I had never heard of Hallstatt, a town in (sort of) central Austria, until my friend, knowing that I was going to Vienna, told me, “You HAVE to go to Hallstatt”. And that was all it took to convince me, if that was any convincing at all. Yes, it would take me 3.5 hours to get there from Vienna (and of course 3.5 hours for the return trip), but I had the time. Plus, 3.5 hours in a train sounded SUPERB especially if I was promised window-side scenes like the ones I saw around Interlaken. For this, even a 7:30am departure could fill me with anticipation.

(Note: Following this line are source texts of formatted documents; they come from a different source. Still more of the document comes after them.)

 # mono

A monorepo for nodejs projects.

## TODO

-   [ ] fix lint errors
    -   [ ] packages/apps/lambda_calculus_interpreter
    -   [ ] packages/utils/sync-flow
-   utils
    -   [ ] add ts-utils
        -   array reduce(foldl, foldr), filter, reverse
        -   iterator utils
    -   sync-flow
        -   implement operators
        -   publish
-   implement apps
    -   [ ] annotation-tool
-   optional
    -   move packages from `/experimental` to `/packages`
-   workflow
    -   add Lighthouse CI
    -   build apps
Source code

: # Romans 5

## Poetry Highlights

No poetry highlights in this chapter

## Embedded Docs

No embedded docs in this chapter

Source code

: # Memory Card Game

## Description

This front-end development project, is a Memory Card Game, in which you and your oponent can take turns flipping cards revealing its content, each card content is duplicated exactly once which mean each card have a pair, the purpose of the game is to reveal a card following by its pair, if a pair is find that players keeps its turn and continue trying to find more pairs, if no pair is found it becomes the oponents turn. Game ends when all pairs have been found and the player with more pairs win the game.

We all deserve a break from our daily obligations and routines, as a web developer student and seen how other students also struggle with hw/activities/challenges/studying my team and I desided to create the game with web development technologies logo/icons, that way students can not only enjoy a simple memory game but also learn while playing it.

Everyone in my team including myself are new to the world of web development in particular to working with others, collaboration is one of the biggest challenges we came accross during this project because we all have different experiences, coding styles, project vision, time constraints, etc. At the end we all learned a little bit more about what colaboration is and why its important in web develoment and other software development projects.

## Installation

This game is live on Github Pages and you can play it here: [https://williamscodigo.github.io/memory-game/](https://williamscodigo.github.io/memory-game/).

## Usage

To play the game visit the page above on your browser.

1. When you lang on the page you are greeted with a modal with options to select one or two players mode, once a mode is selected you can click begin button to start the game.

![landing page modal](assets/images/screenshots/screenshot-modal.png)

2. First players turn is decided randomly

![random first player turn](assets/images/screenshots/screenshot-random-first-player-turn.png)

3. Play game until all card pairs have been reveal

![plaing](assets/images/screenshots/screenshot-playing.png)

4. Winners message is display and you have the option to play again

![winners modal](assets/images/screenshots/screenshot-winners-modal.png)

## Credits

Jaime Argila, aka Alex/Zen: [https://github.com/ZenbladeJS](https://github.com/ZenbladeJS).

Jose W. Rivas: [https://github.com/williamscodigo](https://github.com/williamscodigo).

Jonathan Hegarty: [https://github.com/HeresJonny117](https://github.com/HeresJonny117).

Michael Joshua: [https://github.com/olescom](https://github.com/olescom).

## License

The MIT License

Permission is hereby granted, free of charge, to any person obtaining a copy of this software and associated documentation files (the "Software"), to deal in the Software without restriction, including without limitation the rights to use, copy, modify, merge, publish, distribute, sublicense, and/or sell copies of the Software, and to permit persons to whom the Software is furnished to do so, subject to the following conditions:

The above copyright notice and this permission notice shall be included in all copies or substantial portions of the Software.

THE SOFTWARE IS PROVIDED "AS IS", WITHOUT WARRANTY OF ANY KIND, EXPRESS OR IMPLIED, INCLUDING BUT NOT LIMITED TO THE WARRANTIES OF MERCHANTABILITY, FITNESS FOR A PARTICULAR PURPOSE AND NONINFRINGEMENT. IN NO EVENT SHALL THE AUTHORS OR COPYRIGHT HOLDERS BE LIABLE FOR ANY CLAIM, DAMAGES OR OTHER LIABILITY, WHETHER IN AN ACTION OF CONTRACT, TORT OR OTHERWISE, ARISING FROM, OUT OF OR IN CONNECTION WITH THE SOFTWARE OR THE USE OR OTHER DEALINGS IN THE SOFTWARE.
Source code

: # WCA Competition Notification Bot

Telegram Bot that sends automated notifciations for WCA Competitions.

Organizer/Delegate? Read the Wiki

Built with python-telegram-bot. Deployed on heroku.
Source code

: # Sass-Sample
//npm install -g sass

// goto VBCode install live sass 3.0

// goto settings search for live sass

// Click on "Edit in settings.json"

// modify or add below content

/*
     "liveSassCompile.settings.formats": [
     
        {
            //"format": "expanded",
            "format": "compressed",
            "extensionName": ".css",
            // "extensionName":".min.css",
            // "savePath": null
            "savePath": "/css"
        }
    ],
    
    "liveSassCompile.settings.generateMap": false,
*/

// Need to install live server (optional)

The only way to get to Hallstatt without a car is by ferry, which takes you from the Hallstatt train station across the lake to the village itself. On this day, there were approximately 10 passengers aboard the small ferry that brought us across Lake Hallstatt in 10 minutes. I guess not many visitors come during the winter, even a mild one. The reason why the title of this post says “in-yo-face” is obvious – Hallstatt looks like a place that emerged right out of the mountains. It was as if someone thought that mountains and lakes were too monotonous and just decided to carve a town in the midst of it all. The mountains were so close, so…”in-yo-face” and that was the best expression I could think of to describe them. Really though, you wouldn’t expect the massive mountains to be hiding such a pretty gem. Well-played, Hallstatt.